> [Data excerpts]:
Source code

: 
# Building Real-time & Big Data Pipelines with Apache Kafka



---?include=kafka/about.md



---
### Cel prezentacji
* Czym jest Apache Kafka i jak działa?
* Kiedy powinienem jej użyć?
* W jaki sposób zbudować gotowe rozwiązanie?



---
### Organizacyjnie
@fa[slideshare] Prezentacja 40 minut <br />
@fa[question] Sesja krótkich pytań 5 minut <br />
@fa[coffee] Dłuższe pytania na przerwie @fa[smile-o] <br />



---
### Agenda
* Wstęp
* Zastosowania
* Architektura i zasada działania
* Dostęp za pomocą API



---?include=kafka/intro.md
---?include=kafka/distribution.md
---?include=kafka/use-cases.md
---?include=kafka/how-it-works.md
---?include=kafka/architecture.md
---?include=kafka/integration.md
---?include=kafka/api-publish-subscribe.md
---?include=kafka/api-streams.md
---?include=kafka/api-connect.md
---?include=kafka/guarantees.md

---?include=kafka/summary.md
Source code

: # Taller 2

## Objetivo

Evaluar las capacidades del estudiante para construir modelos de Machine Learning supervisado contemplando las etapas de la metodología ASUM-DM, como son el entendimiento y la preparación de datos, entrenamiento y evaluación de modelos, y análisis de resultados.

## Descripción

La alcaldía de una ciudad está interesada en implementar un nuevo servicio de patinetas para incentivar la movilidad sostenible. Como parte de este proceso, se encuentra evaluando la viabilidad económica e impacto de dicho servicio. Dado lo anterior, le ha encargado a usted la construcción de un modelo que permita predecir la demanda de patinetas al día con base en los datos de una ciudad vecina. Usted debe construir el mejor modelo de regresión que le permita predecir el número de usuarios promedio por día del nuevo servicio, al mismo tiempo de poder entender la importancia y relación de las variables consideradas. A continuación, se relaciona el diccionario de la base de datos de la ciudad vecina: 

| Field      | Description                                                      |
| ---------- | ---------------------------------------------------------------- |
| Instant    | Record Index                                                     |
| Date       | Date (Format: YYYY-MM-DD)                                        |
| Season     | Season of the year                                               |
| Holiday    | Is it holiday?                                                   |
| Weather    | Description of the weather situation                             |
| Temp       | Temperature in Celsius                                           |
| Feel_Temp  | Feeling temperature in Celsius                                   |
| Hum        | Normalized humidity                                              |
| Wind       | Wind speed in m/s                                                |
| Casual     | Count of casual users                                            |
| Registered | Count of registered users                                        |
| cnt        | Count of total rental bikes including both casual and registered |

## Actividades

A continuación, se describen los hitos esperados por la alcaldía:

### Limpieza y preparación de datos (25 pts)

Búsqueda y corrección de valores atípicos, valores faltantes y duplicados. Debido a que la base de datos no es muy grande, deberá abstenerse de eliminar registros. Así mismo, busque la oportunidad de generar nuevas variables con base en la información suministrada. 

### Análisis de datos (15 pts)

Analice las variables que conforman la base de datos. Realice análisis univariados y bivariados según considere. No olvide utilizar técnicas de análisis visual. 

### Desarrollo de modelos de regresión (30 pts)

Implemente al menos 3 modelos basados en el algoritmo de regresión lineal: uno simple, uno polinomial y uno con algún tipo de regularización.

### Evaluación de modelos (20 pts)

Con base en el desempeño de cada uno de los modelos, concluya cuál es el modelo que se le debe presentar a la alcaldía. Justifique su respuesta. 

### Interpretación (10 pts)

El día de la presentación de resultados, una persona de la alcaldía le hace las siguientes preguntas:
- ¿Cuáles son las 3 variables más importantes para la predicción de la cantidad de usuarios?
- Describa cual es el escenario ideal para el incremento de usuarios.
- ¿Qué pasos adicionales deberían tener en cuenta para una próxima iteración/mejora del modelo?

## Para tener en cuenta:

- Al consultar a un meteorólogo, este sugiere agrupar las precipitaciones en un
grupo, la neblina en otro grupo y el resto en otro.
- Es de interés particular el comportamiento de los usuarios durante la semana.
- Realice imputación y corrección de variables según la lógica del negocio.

> [WHAT TO WORK ON]:
Among the entries above, find the line with "### Limpieza y preparación de datos (25 pts)" and the line with "### Evaluación de modelos (20 pts)"; give again exactly these two lines and all lines between them.

> [ANSWER SECTION]:
### Limpieza y preparación de datos (25 pts)

Búsqueda y corrección de valores atípicos, valores faltantes y duplicados. Debido a que la base de datos no es muy grande, deberá abstenerse de eliminar registros. Así mismo, busque la oportunidad de generar nuevas variables con base en la información suministrada. 

### Análisis de datos (15 pts)

Analice las variables que conforman la base de datos. Realice análisis univariados y bivariados según considere. No olvide utilizar técnicas de análisis visual. 

### Desarrollo de modelos de regresión (30 pts)

Implemente al menos 3 modelos basados en el algoritmo de regresión lineal: uno simple, uno polinomial y uno con algún tipo de regularización.

### Evaluación de modelos (20 pts)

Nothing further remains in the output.